Data entries
+++

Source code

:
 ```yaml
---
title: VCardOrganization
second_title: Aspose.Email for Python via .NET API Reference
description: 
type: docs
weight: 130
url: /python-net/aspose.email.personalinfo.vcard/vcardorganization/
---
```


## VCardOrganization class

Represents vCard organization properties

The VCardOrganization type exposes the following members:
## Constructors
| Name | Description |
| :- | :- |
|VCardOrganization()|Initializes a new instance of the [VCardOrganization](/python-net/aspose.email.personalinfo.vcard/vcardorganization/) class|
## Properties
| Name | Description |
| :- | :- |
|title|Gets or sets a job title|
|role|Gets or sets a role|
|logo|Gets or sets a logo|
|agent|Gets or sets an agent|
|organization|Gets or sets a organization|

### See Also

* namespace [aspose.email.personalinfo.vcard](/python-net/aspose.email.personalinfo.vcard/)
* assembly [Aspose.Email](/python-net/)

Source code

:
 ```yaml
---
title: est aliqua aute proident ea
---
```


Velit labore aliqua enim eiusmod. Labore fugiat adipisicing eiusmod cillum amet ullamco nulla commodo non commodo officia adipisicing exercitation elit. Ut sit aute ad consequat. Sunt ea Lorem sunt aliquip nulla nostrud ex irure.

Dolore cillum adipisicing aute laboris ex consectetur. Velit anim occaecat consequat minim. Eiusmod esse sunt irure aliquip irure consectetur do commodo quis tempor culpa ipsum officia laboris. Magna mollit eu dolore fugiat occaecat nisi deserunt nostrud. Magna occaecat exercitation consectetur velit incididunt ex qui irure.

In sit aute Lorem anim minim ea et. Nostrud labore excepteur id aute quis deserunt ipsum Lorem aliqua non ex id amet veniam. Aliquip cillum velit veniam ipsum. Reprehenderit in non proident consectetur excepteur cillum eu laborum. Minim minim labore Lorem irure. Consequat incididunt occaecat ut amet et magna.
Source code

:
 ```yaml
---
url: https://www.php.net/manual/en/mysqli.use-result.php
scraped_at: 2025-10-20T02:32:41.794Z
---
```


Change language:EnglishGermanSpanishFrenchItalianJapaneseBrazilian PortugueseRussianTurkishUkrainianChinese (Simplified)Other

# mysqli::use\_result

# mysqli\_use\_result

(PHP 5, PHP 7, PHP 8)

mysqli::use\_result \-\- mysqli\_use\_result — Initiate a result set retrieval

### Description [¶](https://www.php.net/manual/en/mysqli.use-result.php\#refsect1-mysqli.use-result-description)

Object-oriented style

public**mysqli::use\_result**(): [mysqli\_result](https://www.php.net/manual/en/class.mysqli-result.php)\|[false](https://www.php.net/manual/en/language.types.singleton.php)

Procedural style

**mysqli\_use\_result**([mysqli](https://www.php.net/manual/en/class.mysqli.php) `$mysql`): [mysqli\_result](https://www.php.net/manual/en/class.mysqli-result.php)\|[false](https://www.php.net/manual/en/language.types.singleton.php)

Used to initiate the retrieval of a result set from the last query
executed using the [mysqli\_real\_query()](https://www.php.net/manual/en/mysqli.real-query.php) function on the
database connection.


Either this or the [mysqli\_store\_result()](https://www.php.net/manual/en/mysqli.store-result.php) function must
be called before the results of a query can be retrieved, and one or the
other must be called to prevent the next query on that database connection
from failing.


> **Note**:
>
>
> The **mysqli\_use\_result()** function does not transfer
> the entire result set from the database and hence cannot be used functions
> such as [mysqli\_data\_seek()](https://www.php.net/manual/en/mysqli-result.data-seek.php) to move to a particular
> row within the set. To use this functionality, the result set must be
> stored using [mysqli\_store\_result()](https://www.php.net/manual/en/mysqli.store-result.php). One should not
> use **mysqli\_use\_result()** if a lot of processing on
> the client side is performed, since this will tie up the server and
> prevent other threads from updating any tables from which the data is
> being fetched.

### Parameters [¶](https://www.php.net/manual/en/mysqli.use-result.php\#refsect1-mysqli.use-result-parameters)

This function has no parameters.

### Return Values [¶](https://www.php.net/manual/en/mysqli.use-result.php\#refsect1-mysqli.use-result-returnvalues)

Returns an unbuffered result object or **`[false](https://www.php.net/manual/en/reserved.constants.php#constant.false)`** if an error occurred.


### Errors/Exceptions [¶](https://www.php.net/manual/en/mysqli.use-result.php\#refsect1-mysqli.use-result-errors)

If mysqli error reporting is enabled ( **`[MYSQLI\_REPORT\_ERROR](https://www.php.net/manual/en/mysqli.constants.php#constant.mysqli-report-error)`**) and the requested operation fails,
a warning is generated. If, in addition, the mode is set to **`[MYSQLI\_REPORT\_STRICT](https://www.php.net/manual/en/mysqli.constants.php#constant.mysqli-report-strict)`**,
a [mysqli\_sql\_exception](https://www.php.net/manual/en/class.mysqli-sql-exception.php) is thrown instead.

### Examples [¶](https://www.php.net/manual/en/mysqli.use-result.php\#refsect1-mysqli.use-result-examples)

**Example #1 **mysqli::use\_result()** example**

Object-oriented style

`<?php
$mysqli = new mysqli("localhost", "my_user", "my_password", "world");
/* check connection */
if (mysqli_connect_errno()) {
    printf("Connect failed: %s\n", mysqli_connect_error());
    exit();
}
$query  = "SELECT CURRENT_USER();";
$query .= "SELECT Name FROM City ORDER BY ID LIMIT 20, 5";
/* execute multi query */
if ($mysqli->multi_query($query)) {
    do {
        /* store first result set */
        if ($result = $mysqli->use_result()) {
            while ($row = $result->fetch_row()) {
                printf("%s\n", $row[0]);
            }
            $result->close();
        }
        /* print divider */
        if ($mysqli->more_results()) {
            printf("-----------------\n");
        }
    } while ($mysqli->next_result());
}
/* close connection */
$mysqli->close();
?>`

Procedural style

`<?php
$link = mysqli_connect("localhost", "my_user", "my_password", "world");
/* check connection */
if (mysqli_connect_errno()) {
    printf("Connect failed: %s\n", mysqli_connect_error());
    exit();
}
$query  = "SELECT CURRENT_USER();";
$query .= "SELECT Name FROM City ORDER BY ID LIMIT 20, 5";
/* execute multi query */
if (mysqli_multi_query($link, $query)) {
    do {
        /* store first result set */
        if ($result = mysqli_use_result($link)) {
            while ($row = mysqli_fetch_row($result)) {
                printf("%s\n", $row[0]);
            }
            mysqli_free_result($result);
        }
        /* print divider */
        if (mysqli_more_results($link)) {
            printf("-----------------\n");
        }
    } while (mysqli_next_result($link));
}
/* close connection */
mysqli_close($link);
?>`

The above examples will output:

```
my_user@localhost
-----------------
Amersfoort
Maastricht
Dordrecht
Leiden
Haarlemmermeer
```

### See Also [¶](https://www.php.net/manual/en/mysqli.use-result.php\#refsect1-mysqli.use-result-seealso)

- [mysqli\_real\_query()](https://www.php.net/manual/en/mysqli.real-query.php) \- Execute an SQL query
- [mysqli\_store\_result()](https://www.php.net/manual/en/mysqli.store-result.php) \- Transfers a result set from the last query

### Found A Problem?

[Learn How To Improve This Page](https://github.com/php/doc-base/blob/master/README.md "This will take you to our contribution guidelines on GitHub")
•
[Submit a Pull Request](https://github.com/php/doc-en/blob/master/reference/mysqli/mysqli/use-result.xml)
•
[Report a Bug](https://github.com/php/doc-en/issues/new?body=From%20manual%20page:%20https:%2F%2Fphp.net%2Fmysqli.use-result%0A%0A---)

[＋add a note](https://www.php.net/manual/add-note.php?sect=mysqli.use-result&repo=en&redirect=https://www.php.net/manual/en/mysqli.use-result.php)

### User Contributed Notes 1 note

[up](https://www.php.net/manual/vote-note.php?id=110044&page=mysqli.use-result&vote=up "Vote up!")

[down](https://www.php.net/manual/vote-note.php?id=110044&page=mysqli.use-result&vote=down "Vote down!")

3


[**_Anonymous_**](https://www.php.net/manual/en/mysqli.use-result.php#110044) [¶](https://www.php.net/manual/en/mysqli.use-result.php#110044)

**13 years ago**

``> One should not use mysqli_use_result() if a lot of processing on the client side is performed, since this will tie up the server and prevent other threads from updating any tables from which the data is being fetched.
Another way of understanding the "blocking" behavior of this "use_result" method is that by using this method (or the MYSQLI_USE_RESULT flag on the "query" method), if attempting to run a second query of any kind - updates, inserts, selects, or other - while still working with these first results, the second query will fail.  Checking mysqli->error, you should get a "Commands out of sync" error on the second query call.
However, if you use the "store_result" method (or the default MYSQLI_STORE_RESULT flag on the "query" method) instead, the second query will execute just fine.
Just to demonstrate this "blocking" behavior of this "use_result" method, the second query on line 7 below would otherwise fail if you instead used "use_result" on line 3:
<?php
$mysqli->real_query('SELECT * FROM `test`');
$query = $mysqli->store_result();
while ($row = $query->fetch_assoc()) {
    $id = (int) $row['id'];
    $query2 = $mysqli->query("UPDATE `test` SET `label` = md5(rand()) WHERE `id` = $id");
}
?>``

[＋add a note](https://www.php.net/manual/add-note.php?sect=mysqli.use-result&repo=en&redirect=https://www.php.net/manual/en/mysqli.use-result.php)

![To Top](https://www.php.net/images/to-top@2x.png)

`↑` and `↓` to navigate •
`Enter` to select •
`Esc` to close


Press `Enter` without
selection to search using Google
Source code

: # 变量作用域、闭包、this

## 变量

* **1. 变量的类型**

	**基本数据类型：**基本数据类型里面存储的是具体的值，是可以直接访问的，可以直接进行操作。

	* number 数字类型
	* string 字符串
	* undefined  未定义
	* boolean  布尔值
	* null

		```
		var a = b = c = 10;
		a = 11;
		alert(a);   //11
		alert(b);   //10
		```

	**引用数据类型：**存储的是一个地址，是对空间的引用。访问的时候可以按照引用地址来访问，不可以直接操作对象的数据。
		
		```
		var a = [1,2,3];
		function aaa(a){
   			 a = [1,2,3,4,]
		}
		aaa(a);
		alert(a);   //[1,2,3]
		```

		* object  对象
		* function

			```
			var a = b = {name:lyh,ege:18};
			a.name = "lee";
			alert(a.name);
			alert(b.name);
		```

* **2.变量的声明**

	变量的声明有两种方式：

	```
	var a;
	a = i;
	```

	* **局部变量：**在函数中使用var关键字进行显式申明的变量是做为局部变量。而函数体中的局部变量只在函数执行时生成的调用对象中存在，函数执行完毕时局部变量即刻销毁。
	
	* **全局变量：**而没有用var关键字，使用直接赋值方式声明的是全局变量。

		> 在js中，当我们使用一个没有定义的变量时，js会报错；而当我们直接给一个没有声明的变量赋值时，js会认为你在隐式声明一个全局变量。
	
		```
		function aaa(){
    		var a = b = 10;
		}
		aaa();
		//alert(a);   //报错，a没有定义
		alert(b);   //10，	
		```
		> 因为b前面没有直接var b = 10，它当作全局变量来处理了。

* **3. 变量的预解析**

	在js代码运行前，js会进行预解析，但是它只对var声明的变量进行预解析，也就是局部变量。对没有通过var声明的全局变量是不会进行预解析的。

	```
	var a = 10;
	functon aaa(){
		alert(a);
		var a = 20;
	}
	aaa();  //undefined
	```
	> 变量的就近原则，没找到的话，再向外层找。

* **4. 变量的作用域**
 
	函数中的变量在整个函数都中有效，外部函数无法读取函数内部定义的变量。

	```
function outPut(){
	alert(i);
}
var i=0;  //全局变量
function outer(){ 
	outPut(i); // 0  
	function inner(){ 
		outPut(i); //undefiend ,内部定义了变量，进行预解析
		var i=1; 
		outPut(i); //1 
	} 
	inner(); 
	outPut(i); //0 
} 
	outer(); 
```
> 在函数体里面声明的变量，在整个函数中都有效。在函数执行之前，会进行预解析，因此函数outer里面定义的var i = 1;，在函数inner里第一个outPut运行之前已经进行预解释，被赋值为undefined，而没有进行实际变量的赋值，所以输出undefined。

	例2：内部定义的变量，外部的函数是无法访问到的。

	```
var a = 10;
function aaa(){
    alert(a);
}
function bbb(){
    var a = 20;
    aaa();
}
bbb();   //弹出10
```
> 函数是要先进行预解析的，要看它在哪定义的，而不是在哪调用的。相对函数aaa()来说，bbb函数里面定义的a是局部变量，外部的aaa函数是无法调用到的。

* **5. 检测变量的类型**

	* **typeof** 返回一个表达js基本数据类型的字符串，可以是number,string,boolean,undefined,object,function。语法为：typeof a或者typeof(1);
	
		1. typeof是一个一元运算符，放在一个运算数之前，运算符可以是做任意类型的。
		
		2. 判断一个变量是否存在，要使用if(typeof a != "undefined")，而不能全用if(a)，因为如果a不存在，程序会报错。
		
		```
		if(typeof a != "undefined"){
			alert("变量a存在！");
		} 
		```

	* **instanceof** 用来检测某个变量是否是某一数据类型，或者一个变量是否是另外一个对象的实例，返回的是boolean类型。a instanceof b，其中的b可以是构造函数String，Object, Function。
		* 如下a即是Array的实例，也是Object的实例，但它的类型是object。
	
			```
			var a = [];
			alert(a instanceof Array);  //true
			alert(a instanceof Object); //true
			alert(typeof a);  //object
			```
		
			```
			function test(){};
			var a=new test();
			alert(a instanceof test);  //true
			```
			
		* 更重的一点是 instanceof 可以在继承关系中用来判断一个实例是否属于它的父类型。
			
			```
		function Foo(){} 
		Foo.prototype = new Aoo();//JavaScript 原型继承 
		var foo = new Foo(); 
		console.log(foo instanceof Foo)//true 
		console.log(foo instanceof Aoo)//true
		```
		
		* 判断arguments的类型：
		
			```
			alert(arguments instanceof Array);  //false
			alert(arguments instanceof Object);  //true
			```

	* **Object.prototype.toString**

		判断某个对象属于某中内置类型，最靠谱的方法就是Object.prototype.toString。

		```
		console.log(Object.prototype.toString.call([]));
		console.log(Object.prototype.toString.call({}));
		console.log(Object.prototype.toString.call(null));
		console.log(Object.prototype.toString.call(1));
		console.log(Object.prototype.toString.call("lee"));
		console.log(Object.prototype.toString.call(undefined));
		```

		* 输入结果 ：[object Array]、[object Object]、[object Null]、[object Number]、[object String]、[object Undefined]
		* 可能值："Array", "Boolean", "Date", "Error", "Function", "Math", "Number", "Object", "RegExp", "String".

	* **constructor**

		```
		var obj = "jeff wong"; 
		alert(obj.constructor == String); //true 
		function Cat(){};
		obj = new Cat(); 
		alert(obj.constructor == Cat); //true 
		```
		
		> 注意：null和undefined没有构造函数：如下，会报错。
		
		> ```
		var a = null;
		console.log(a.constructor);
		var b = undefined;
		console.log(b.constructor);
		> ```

+++

*WORK REQUEST*
Tell how many lines in the entries contain the string "which". Give the number and nothing more.

*TASK SOLUTION*
2